I sometimes say that a good weekend is one in which I don’t leave Carlisle city limits. It’s a bit tongue-in-cheek. Carlisle is a town of 6,000, so using “city” to modify anything about it, including its borders, is facetious. Nonetheless, I love weekends that are home- and community-based, and I can’t help feeling a particular sense of satisfaction on a Sunday evening when I realize I haven’t left town in 48 hours.
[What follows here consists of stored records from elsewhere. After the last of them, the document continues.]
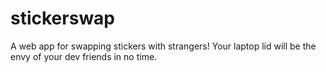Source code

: # stickerswap
A web app for swapping stickers with strangers! Your laptop lid will be the envy of your dev friends in no time.
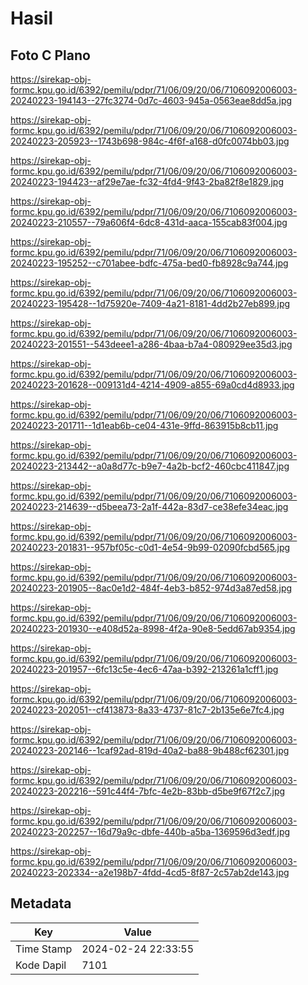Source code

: # Hasil

## Foto C Plano

https://sirekap-obj-formc.kpu.go.id/6392/pemilu/pdpr/71/06/09/20/06/7106092006003-20240223-194143--27fc3274-0d7c-4603-945a-0563eae8dd5a.jpg

https://sirekap-obj-formc.kpu.go.id/6392/pemilu/pdpr/71/06/09/20/06/7106092006003-20240223-205923--1743b698-984c-4f6f-a168-d0fc0074bb03.jpg

https://sirekap-obj-formc.kpu.go.id/6392/pemilu/pdpr/71/06/09/20/06/7106092006003-20240223-194423--af29e7ae-fc32-4fd4-9f43-2ba82f8e1829.jpg

https://sirekap-obj-formc.kpu.go.id/6392/pemilu/pdpr/71/06/09/20/06/7106092006003-20240223-210557--79a606f4-6dc8-431d-aaca-155cab83f004.jpg

https://sirekap-obj-formc.kpu.go.id/6392/pemilu/pdpr/71/06/09/20/06/7106092006003-20240223-195252--c701abee-bdfc-475a-bed0-fb8928c9a744.jpg

https://sirekap-obj-formc.kpu.go.id/6392/pemilu/pdpr/71/06/09/20/06/7106092006003-20240223-195428--1d75920e-7409-4a21-8181-4dd2b27eb899.jpg

https://sirekap-obj-formc.kpu.go.id/6392/pemilu/pdpr/71/06/09/20/06/7106092006003-20240223-201551--543deee1-a286-4baa-b7a4-080929ee35d3.jpg

https://sirekap-obj-formc.kpu.go.id/6392/pemilu/pdpr/71/06/09/20/06/7106092006003-20240223-201628--009131d4-4214-4909-a855-69a0cd4d8933.jpg

https://sirekap-obj-formc.kpu.go.id/6392/pemilu/pdpr/71/06/09/20/06/7106092006003-20240223-201711--1d1eab6b-ce04-431e-9ffd-863915b8cb11.jpg

https://sirekap-obj-formc.kpu.go.id/6392/pemilu/pdpr/71/06/09/20/06/7106092006003-20240223-213442--a0a8d77c-b9e7-4a2b-bcf2-460cbc411847.jpg

https://sirekap-obj-formc.kpu.go.id/6392/pemilu/pdpr/71/06/09/20/06/7106092006003-20240223-214639--d5beea73-2a1f-442a-83d7-ce38efe34eac.jpg

https://sirekap-obj-formc.kpu.go.id/6392/pemilu/pdpr/71/06/09/20/06/7106092006003-20240223-201831--957bf05c-c0d1-4e54-9b99-02090fcbd565.jpg

https://sirekap-obj-formc.kpu.go.id/6392/pemilu/pdpr/71/06/09/20/06/7106092006003-20240223-201905--8ac0e1d2-484f-4eb3-b852-974d3a87ed58.jpg

https://sirekap-obj-formc.kpu.go.id/6392/pemilu/pdpr/71/06/09/20/06/7106092006003-20240223-201930--e408d52a-8998-4f2a-90e8-5edd67ab9354.jpg

https://sirekap-obj-formc.kpu.go.id/6392/pemilu/pdpr/71/06/09/20/06/7106092006003-20240223-201957--6fc13c5e-4ec6-47aa-b392-213261a1cff1.jpg

https://sirekap-obj-formc.kpu.go.id/6392/pemilu/pdpr/71/06/09/20/06/7106092006003-20240223-202051--cf413873-8a33-4737-81c7-2b135e6e7fc4.jpg

https://sirekap-obj-formc.kpu.go.id/6392/pemilu/pdpr/71/06/09/20/06/7106092006003-20240223-202146--1caf92ad-819d-40a2-ba88-9b488cf62301.jpg

https://sirekap-obj-formc.kpu.go.id/6392/pemilu/pdpr/71/06/09/20/06/7106092006003-20240223-202216--591c44f4-7bfc-4e2b-83bb-d5be9f67f2c7.jpg

https://sirekap-obj-formc.kpu.go.id/6392/pemilu/pdpr/71/06/09/20/06/7106092006003-20240223-202257--16d79a9c-dbfe-440b-a5ba-1369596d3edf.jpg

https://sirekap-obj-formc.kpu.go.id/6392/pemilu/pdpr/71/06/09/20/06/7106092006003-20240223-202334--a2e198b7-4fdd-4cd5-8f87-2c57ab2de143.jpg


## Metadata

| Key        | Value               |
| ---------- | ------------------- |
| Time Stamp | 2024-02-24 22:33:55 |
| Kode Dapil | 7101                |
This was very close to being that kind of weekend – as close as I almost ever get, in fact. On Friday, Holly had a friend for a sleepover; the highlights of the evening were pasta alfredo and homemade meatballs for dinner, s’mores for dessert (we make s’mores in the oven, which I am unapologetic in my preference for; unlike the campfire version, the chocolate actually melts, and you can broil the marshmallows to perfection every time), and a screening of the DVD "Flicka." Actually, those are what I saw as the highlights; the girls would probably say the best part was getting to stay awake talking until 10 PM and then falling asleep at the same time in Holly’s double bed.
On Saturday, we had our townwide Trash Party. As co-chair with my friends Lisa and Mollie, I had the pleasurable job of sitting in the park in the Town Center handing out trash bags, serving up doughnuts and coffee, and making suggestions as to what street different families who dropped by for an assignment should tackle in terms of trash clean-up. A few minor altercations broke out among neighbors squabbling over the privilege of collecting crumpled newspapers, crushed Coke cans, beer bottles and fast food wrappers along the same stretch of road, but Lisa handled those; I just thanked people for their hard work and encouraged them to take another doughnut hole before they hit the roadways to start gathering litter.
At noon, Lisa, Mollie and I piled into our pickup truck and drove around town collecting full trash bags people had left by the side of the road for us. It felt a little like a warped Easter egg hunt. “There’s one!” we would call out when we saw the big black bags hulking by the side of the road. I’d pull over; the two of them would jump out, grab the bags, throw them in the back, and we’d be on our way again. As the three of us talked about kindergarten placement, houses for sale in our town and ways that one husband in the group had annoyed his wife that morning, it reminded me of the scene where the three girls drive around together in the movie “Mystic Pizza.” This was the middle-aged suburban version.
Later in the afternoon I went for a five-mile run along one of my favorite routes. When I returned home, Holly was sitting on the big rock in front of our house waiting for me. She ran down the driveway to meet me, bursting with news about what happened on her trip to the circus with her grandparents earlier in the day. Because she was breathless, it took three tries before I understood the cause of her great excitement: she’d eaten cotton candy!
We went to church the next morning. In a surge of magnanimity no doubt brought on by the tranquility of the weekend, I agreed to a request to chair a new committee. Easter lilies decorated the altar, and Holly made an origami dove, a symbol of peace, in Sunday school.
On Sunday afternoon, I brought Holly to play at her friend Samantha’s house. Since Samantha’s father was home, Samantha’s mother and I decided to go for a walk. We walked for about two and a half miles and talked about the odd and random things that friends talk about on a walk. (Old episodes of Will and Grace, for example, and how to avoid spending a lot of money during a summer vacation in a resort town.) We saw some astonishing flood damage from last month’s deluges, and we saw several other people out on walks.
Weekends like this, spent with family, friends and community, are so satisfying to me, especially when good weather makes it possible to spend a lot of time outside. Due to my daily running commitment, I don’t take time nearly often enough for a walk with a friend; I’m so glad I did yesterday. It was a lovely weekend from beginning to end.
Yet some part of me always wonders whether there’s something a little bit wrong with being so happy to stay within our tiny town of 6,000 for the weekend. Is it contentedness, I wonder, or is it provincialism? Am I content, or complacent? Mild agoraphobia, even? It’s just that there’s plenty I didn’t do this weekend as a result of staying so close to home. I didn’t climb any mountains or see any live theater. I didn’t really support the arts in any way, come to think of it, and I didn’t do much to support any local economy. I had fun with friends and I exercised a lot, but I didn’t expand my cultural horizons at all. Nor did I comfort any afflicted. I didn’t even cross paths with any afflicted.
So it’s important to remember that being content with staying close to home is good but going out of one’s immediate comfort zone is important as well. I felt so lucky this weekend to be so community-bound, but it wouldn’t be good for me to do that too often. It’s just too comfortable for me. I need to push myself to get out into the world, no matter how happy I may be staying as close as possible to home.